A projectile is fired from a height of 80 M above sea level, horizontally with a speed of 360 M / S, calculate: The time it takes for the projectile to reach the water. The Horizontal scope. The height that remains to descend after 2 seconds of being launched.

Answer 1

(a) The projectile takes approximately 4.420 seconds to reach the water, (b) The horizontal scope of the projectile is 1591.2 meters, (c) The remaining height to descend after 2 seconds of being launched is 63.624 meters.

Step-by-step explanation:

The projectile experiments a parabolic motion, where horizontal speed remains constant and accelerates vertically due to the gravity effect. Let consider that drag can be neglected, so that kinematic equation are described below:

`x = x_(o)+v_(o,x) \cdot t`

`y = y_(o) + v_(o,y)\cdot t +(1)/(2)\cdot g \cdot t^(2)`

Where:

`x_(o)`,
`y_(o)` - Initial horizontal and vertical position of the projectile, measured in meters.

`v_(o,x)`,
`v_(o,y)` - Initial horizontal and vertical speed of the projectile, measured in meters per second.

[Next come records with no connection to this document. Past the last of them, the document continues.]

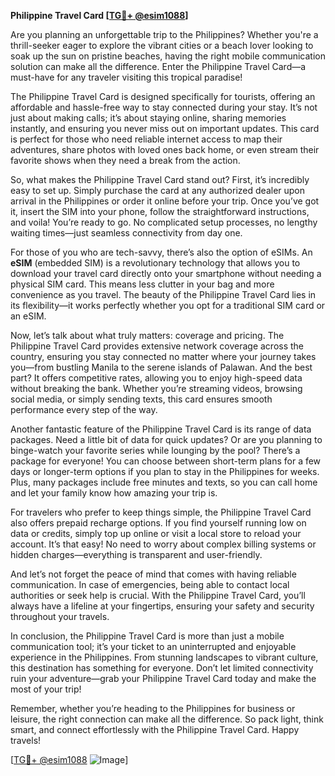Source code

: **Philippine Travel Card [[TG💪+ @esim1088](https://t.me/s/esim1088)]**

Are you planning an unforgettable trip to the Philippines? Whether you're a thrill-seeker eager to explore the vibrant cities or a beach lover looking to soak up the sun on pristine beaches, having the right mobile communication solution can make all the difference. Enter the Philippine Travel Card—a must-have for any traveler visiting this tropical paradise!

The Philippine Travel Card is designed specifically for tourists, offering an affordable and hassle-free way to stay connected during your stay. It’s not just about making calls; it’s about staying online, sharing memories instantly, and ensuring you never miss out on important updates. This card is perfect for those who need reliable internet access to map their adventures, share photos with loved ones back home, or even stream their favorite shows when they need a break from the action.

So, what makes the Philippine Travel Card stand out? First, it’s incredibly easy to set up. Simply purchase the card at any authorized dealer upon arrival in the Philippines or order it online before your trip. Once you’ve got it, insert the SIM into your phone, follow the straightforward instructions, and voila! You’re ready to go. No complicated setup processes, no lengthy waiting times—just seamless connectivity from day one.

For those of you who are tech-savvy, there’s also the option of eSIMs. An **eSIM** (embedded SIM) is a revolutionary technology that allows you to download your travel card directly onto your smartphone without needing a physical SIM card. This means less clutter in your bag and more convenience as you travel. The beauty of the Philippine Travel Card lies in its flexibility—it works perfectly whether you opt for a traditional SIM card or an eSIM.

Now, let’s talk about what truly matters: coverage and pricing. The Philippine Travel Card provides extensive network coverage across the country, ensuring you stay connected no matter where your journey takes you—from bustling Manila to the serene islands of Palawan. And the best part? It offers competitive rates, allowing you to enjoy high-speed data without breaking the bank. Whether you’re streaming videos, browsing social media, or simply sending texts, this card ensures smooth performance every step of the way.

Another fantastic feature of the Philippine Travel Card is its range of data packages. Need a little bit of data for quick updates? Or are you planning to binge-watch your favorite series while lounging by the pool? There’s a package for everyone! You can choose between short-term plans for a few days or longer-term options if you plan to stay in the Philippines for weeks. Plus, many packages include free minutes and texts, so you can call home and let your family know how amazing your trip is.

For travelers who prefer to keep things simple, the Philippine Travel Card also offers prepaid recharge options. If you find yourself running low on data or credits, simply top up online or visit a local store to reload your account. It’s that easy! No need to worry about complex billing systems or hidden charges—everything is transparent and user-friendly.

And let’s not forget the peace of mind that comes with having reliable communication. In case of emergencies, being able to contact local authorities or seek help is crucial. With the Philippine Travel Card, you’ll always have a lifeline at your fingertips, ensuring your safety and security throughout your travels.

In conclusion, the Philippine Travel Card is more than just a mobile communication tool; it’s your ticket to an uninterrupted and enjoyable experience in the Philippines. From stunning landscapes to vibrant culture, this destination has something for everyone. Don’t let limited connectivity ruin your adventure—grab your Philippine Travel Card today and make the most of your trip!

Remember, whether you’re heading to the Philippines for business or leisure, the right connection can make all the difference. So pack light, think smart, and connect effortlessly with the Philippine Travel Card. Happy travels!

[[TG💪+ @esim1088](https://t.me/s/esim1088) ![Image](https://i.postimg.cc/Y0z9fWf4/image.png)]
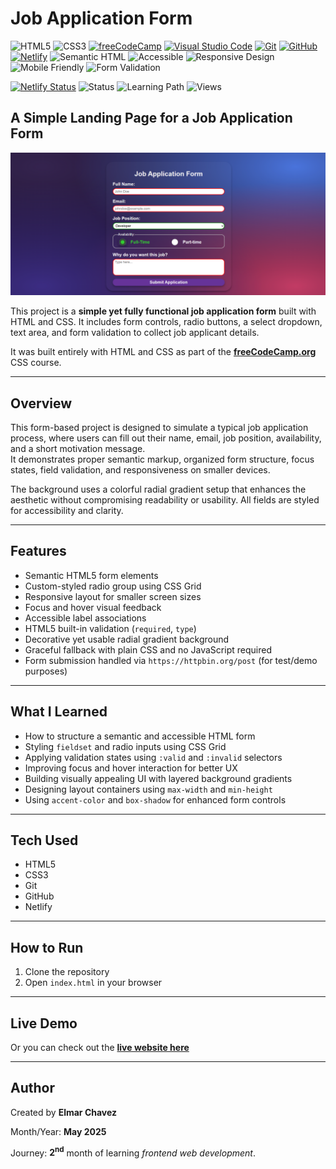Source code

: # Job Application Form

![HTML5](https://img.shields.io/badge/HTML5-E34F26?style=for-the-badge&logo=html5&logoColor=white)
![CSS3](https://img.shields.io/badge/CSS3-1572B6?style=for-the-badge&logo=css3&logoColor=white)
[![freeCodeCamp](https://img.shields.io/badge/freeCodeCamp-27273D?style=for-the-badge&logo=freecodecamp&logoColor=white)](https://www.freecodecamp.org/)
[![Visual Studio Code](https://img.shields.io/badge/VS%20Code-007ACC?style=for-the-badge&logo=visual-studio-code&logoColor=white)](https://code.visualstudio.com/)
[![Git](https://img.shields.io/badge/Git-F05032?style=for-the-badge&logo=git&logoColor=white)](https://git-scm.com/)
[![GitHub](https://img.shields.io/badge/GitHub-181717?style=for-the-badge&logo=github&logoColor=white)](https://github.com/)
[![Netlify](https://img.shields.io/badge/Netlify-00C7B7?style=for-the-badge&logo=netlify&logoColor=white)](https://www.netlify.com/)
![Semantic HTML](https://img.shields.io/badge/Semantic%20HTML-ff9800?style=for-the-badge)
![Accessible](https://img.shields.io/badge/Accessibility-A11Y-0052cc?style=for-the-badge)
![Responsive Design](https://img.shields.io/badge/Responsive%20Design-2196F3?style=for-the-badge&logo=responsive&logoColor=white)
![Mobile Friendly](https://img.shields.io/badge/Mobile%20Friendly-%E2%9C%85-1E293B?style=for-the-badge&logo=responsive-design&logoColor=white)
![Form Validation](https://img.shields.io/badge/Form%20Validation-Yes-green?style=for-the-badge)

[![Netlify Status](https://api.netlify.com/api/v1/badges/b990ec3d-e4b0-4425-a482-532f5623e91f/deploy-status)](https://job-application-form-fcc-jiro.netlify.app/)
![Status](https://img.shields.io/badge/status-complete-brightgreen)
![Learning Path](https://img.shields.io/badge/learning%20path-month%202-blue)
![Views](https://visitor-badge.laobi.icu/badge?page_id=CodingWithJiro.freecodecamp-css-job-application-form&left_text=repo%20views)

## A Simple Landing Page for a Job Application Form

![Screenshot of the project](./screenshot.png)

This project is a **simple yet fully functional job application form** built with HTML and CSS. It includes form controls, radio buttons, a select dropdown, text area, and form validation to collect job applicant details.

It was built entirely with HTML and CSS as part of the **[freeCodeCamp.org](https://www.freecodecamp.org/learn/full-stack-developer/)** CSS course.

---

## Overview

This form-based project is designed to simulate a typical job application process, where users can fill out their name, email, job position, availability, and a short motivation message.  
It demonstrates proper semantic markup, organized form structure, focus states, field validation, and responsiveness on smaller devices.

The background uses a colorful radial gradient setup that enhances the aesthetic without compromising readability or usability. All fields are styled for accessibility and clarity.

---

## Features

- Semantic HTML5 form elements
- Custom-styled radio group using CSS Grid
- Responsive layout for smaller screen sizes
- Focus and hover visual feedback
- Accessible label associations
- HTML5 built-in validation (`required`, `type`)
- Decorative yet usable radial gradient background
- Graceful fallback with plain CSS and no JavaScript required
- Form submission handled via `https://httpbin.org/post` (for test/demo purposes)

---

## What I Learned

- How to structure a semantic and accessible HTML form
- Styling `fieldset` and radio inputs using CSS Grid
- Applying validation states using `:valid` and `:invalid` selectors
- Improving focus and hover interaction for better UX
- Building visually appealing UI with layered background gradients
- Designing layout containers using `max-width` and `min-height`
- Using `accent-color` and `box-shadow` for enhanced form controls

---

## Tech Used

- HTML5
- CSS3
- Git
- GitHub
- Netlify

---

## How to Run

1. Clone the repository
2. Open `index.html` in your browser

---

## Live Demo

Or you can check out the **[live website here](https://job-application-form-fcc-jiro.netlify.app//)**

---

## Author

Created by **Elmar Chavez**

Month/Year: **May 2025**

Journey: **2<sup>nd</sup>** month of learning _frontend web development_.
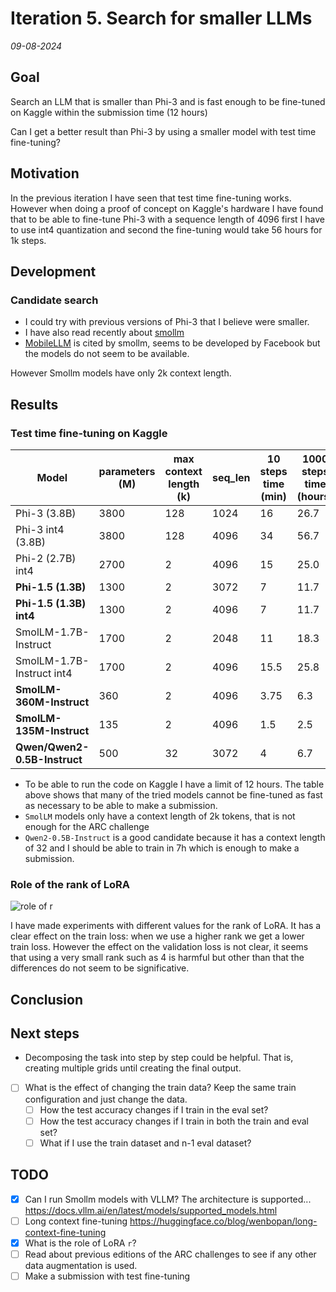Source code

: # Iteration 5. Search for smaller LLMs

_09-08-2024_

<!---
The work is done using short iterations. Each iteration needs to have a very
clear goal. This allows to gain greater knowledge of the problem on each iteration.
--->

## Goal

Search an LLM that is smaller than Phi-3 and is fast enough to be fine-tuned on Kaggle within the submission time (12 hours)

Can I get a better result than Phi-3 by using a smaller model with test time fine-tuning?

## Motivation

In the previous iteration I have seen that test time fine-tuning works. However when doing a proof of concept
on Kaggle's hardware I have found that to be able to fine-tune Phi-3 with a sequence length of 4096 first I have
to use int4 quantization and second the fine-tuning would take 56 hours for 1k steps.

## Development

### Candidate search

- I could try with previous versions of Phi-3 that I believe were smaller.
- I have also read recently about [smollm](https://huggingface.co/blog/smollm)
- [MobileLLM](https://github.com/facebookresearch/MobileLLM) is cited by smollm, seems to be developed by Facebook but the models do not seem to be available.

However Smollm models have only 2k context length.

## Results

### Test time fine-tuning on Kaggle

| Model                        | parameters (M) | max context length (k) | seq_len | 10 steps time (min) | 1000 steps time (hours) |
|------------------------------|----------------|------------------------|---------|---------------------|-------------------------|
| Phi-3 (3.8B)                 | 3800           | 128                    | 1024    | 16                  | 26.7                    |
| Phi-3 int4 (3.8B)            | 3800           | 128                    | 4096    | 34                  | 56.7                    |
| Phi-2 (2.7B) int4            | 2700           | 2                      | 4096    | 15                  | 25.0                    |
| **Phi-1.5 (1.3B)**           | 1300           | 2                      | 3072    | 7                   | 11.7                    |
| **Phi-1.5 (1.3B) int4**      | 1300           | 2                      | 4096    | 7                   | 11.7                    |
| SmolLM-1.7B-Instruct         | 1700           | 2                      | 2048    | 11                  | 18.3                    |
| SmolLM-1.7B-Instruct int4    | 1700           | 2                      | 4096    | 15.5                | 25.8                    |
| **SmolLM-360M-Instruct**     | 360            | 2                      | 4096    | 3.75                | 6.3                     |
| **SmolLM-135M-Instruct**     | 135            | 2                      | 4096    | 1.5                 | 2.5                     |
| **Qwen/Qwen2-0.5B-Instruct** | 500            | 32                     | 3072    | 4                   | 6.7                     |

- To be able to run the code on Kaggle I have a limit of 12 hours. The table above shows that many of the tried models cannot be fine-tuned as fast as necessary to be able to make a submission.
- `SmolLM` models only have a context length of 2k tokens, that is not enough for the ARC challenge
- `Qwen2-0.5B-Instruct` is a good candidate because it has a context length of 32 and I should be able to train in 7h which is enough to make a submission.

### Role of the rank of LoRA

![role of r](res/role-of-r.png.png)

I have made experiments with different values for the rank of LoRA. It has a clear effect on the train loss: when we use a higher rank we get a lower train loss. However the effect on the validation loss is not clear, it seems that using a very small rank such as 4 is harmful but other than that the differences do not seem to be significative.

## Conclusion

## Next steps

- Decomposing the task into step by step could be helpful. That is, creating multiple grids until creating the final output.
- [ ] What is the effect of changing the train data? Keep the same train configuration and just change the data.
    - [ ] How the test accuracy changes if I train in the eval set?
    - [ ] How the test accuracy changes if I train in both the train and eval set?
    - [ ] What if I use the train dataset and n-1 eval dataset?

## TODO

- [x] Can I run Smollm models with VLLM? The architecture is supported... https://docs.vllm.ai/en/latest/models/supported_models.html
- [ ] Long context fine-tuning https://huggingface.co/blog/wenbopan/long-context-fine-tuning
- [x] What is the role of LoRA `r`?
- [ ] Read about previous editions of the ARC challenges to see if any other data augmentation is used.
- [ ] Make a submission with test fine-tuning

`t` - Time, measured in seconds.

`g` - Gravitational acceleration, measured in meters per square second.

`x`,
`y` - Current horizontal and vertical position of the projectile, measured in meters.

Given that
`x_(o) = 0\,m`,
`y_(o) = 80\,m`,
`v_(o,x) = 360\,(m)/(s)`,
`v_(o,y) = 0\,(m)/(s)` and
`g = -9.807\,(m)/(s^(2))`, the kinematic equations are, respectively:

`x = 360\cdot t`

`y = 80-4.094\cdot t^(2)`

(a) If
`y = 0\,m`, the time taken for the projectile to reach the water is:

`80 - 4.094\cdot t^(2) = 0`

`t = \sqrt{(80)/(4.094) }\,s`

`t \approx 4.420\,s`

The projectile takes approximately 4.420 seconds to reach the water.

(b) The horizontal scope is the horizontal distance done by the projectile before reaching the water. If
`t \approx 4.420\,s`, the horizontal scope of the projectile is:

`x = 360\cdot (4.420)`

`x = 1591.2\,m`

The horizontal scope of the projectile is 1591.2 meters.

(c) If
`t = 2\,s`, the height that remains to descend is:

`y = 80-4.094\cdot (2)^(2)`

`y = 63.624\,m`

The remaining height to descend after 2 seconds of being launched is 63.624 meters.